Adobe Summit in Review

Taking stock of where the Adobe Clouds are headed in 2018

We're a week out from Adobe Summit now, the dust is settling, the laundry is done, and any sunburns some were lucky enough to get have faded into a whisper of a tan.

Products in motion

The feeling I got this year from Summit is that Adobe is settling in and branching out into every corner of the stage it set last year with the introductions of Adobe Sensei, the Adobe + Microsoft Partnership, and the firm push of revolutionizing the customer experience.  This year built upon those early introductions, moving far past the promise of powerful integrations and sleek, 'this is the future' presentations.  At Summit 2018 we saw Sensei embedded into every Adobe product, from helping Campaign select the right customer journey to assisting in Assets with selecting the right image for the right market.  The future is here, and Adobe is putting it to work.

Experience is Everything

Adobe also doubled down on The Experience this year, too, creating its Experience League enablement program to help customers get the most out of the Adobe Experience Cloud, and having the main stage full of celebrities and companies, like J.J. Watt with his hurricane relief project and Sir Richard Branson with the ever-evolving story of his Virgin brand that started with records and may very well end up in space.  These people and brands built their success on being the very Experience Makers Adobe is heralding, instead of just experience thinkers - or worse, those that aren't focused on the customer experience at all.  If you haven't felt these winds shift already, take notice, because we're approaching gale-force.

Data Privacy

It was hard to ignore the undercurrent of privacy and data protection that seemed to infiltrate every session.  With high profile breaches and the fallout from Facebook's recent disclosures on everyone's minds, more questions than normal were raised - of how to protect user data, how to control it, and even more moral quandaries that don't yet have fully-formed answers, such as, what is Adobe's moral obligation to its licensees who are working with user data?

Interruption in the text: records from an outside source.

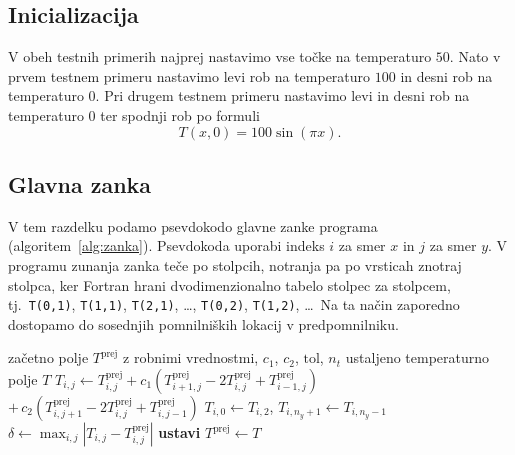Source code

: \documentclass[a4paper,11pt]{article}
\begin{document}
	\subsection{Inicializacija}
	
	V obeh testnih primerih najprej nastavimo vse točke na temperaturo $50$. Nato v prvem testnem primeru nastavimo levi rob na temperaturo $100$ in desni rob na temperaturo $0$. Pri drugem testnem primeru nastavimo levi in desni rob na temperaturo $0$ ter spodnji rob po formuli
	\begin{equation}
		T(x, 0) = 100 \sin(\pi x).
	\end{equation}
	
	\subsection{Glavna zanka}
	
	V tem razdelku podamo psevdokodo glavne zanke programa (algoritem~\ref{alg:zanka}). Psevdokoda uporabi indeks $i$ za smer $x$ in $j$ za smer $y$. V programu zunanja zanka teče po stolpcih, notranja pa po vrsticah znotraj stolpca, ker Fortran hrani dvodimenzionalno tabelo stolpec za stolpcem, tj.\ \texttt{T(0,1)}, \texttt{T(1,1)}, \texttt{T(2,1)}, \dots, \texttt{T(0,2)}, \texttt{T(1,2)}, \dots\ Na ta način zaporedno dostopamo do sosednjih pomnilniških lokacij v predpomnilniku.
	
	\begin{algorithm}[htbp]
		\caption{Glavna zanka eksplicitne sheme (testni primer~1).}
		\label{alg:zanka}
		\begin{algorithmic}[1]
			\Require začetno polje $T^{\text{prej}}$ z robnimi vrednostmi, $c_1$, $c_2$, $\text{tol}$, $n_t$
			\Ensure ustaljeno temperaturno polje $T$
			 
			 
			\State $T_{i,j} \gets T^{\text{prej}}_{i,j} + c_1\left(T^{\text{prej}}_{i+1,j} - 2T^{\text{prej}}_{i,j} + T^{\text{prej}}_{i-1,j}\right)$
			\Statex \hspace{\algorithmicindent}\hspace{\algorithmicindent}\hspace{\algorithmicindent}\hspace{\algorithmicindent}\hspace{1.2cm}$+\, c_2\left(T^{\text{prej}}_{i,j+1} - 2T^{\text{prej}}_{i,j} + T^{\text{prej}}_{i,j-1}\right)$
			\EndFor
			\EndFor
			\State $T_{i,0} \gets T_{i,2}$, \quad $T_{i,n_y+1} \gets T_{i,n_y-1}$ 
			\State $\delta \gets \max_{i,j} \left| T_{i,j} - T^{\text{prej}}_{i,j} \right|$
			\State \textbf{ustavi} 
			\EndIf
			\State $T^{\text{prej}} \gets T$
			\EndFor
		\end{algorithmic}
	\end{algorithm}
	
\end{document}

Or, how do customers take control of their own data?  Perhaps the most existential question I heard raised was at a press briefing, asked by a Gen Z conference ambassador - how does data make our everyday lives better?  I think as technologists and marketers we've often avoided that question or answered it with glib jargon without truly considering it outside of our work lives and how this data obsession is changing the real world around us.  The current instances of data leaks should give us pause to thoroughly answer these tough questions.

All in all, I thought Adobe Summit was a powerful show this year.  Their Sneaks were compelling, the interactive data collection in the Community Pavillion was fun and well-timed with the NCAA Men's tournament, and there were puppies to cuddle when the potential of the Adobe Clouds got too much to handle.  The future promised to us last year is here, and we're ready to deliver it to our clients.